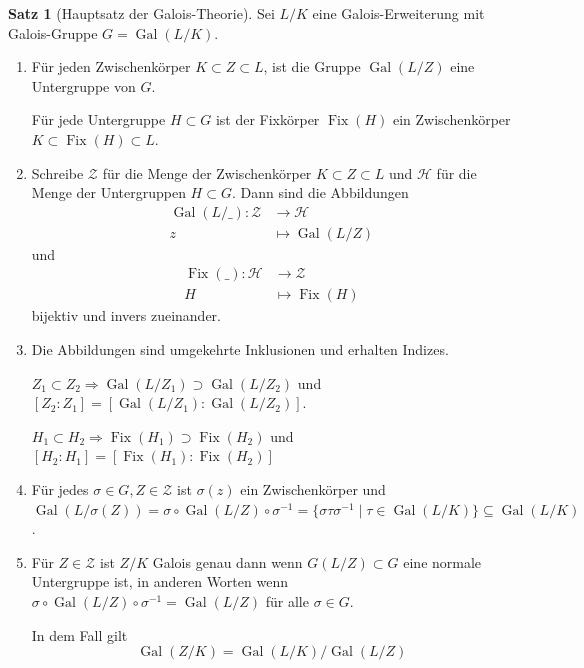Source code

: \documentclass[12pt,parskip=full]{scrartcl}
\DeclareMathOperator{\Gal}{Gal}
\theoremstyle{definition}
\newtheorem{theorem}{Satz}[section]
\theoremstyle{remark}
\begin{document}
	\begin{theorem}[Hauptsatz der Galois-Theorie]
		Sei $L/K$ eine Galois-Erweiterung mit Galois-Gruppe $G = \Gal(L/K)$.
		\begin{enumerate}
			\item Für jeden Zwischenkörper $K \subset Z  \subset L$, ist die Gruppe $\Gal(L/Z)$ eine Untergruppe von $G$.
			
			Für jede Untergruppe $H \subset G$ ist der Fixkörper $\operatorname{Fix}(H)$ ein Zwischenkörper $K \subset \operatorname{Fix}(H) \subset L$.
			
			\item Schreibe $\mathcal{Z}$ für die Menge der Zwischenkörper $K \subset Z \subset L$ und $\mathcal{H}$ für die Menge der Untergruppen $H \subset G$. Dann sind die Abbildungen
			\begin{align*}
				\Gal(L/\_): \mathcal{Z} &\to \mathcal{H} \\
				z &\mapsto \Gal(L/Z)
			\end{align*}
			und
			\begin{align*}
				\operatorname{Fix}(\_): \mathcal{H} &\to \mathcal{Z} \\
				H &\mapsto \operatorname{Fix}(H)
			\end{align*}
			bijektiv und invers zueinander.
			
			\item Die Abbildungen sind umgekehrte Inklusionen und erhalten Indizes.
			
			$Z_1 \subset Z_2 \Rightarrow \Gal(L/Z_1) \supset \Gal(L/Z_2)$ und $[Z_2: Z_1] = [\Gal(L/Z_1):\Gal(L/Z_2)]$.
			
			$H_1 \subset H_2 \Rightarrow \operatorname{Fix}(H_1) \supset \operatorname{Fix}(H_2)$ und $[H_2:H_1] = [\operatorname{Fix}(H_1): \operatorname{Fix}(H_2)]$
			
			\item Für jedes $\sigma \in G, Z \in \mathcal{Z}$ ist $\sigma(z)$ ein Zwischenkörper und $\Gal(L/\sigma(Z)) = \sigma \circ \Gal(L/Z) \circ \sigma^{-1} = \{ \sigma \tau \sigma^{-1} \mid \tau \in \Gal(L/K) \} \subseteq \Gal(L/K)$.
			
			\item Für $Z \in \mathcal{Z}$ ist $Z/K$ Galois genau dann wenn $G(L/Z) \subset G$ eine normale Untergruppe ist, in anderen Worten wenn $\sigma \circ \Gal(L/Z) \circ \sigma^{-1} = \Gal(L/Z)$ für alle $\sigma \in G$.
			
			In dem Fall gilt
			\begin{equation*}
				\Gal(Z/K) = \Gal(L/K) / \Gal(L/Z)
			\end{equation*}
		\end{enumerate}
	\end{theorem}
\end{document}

= = = =

**ACTION ITEM:** The string "theoremstyle" marks the lines to copy; report each of them from the data above.

**PROBLEM SOLUTION:**
\theoremstyle{definition}
\theoremstyle{remark}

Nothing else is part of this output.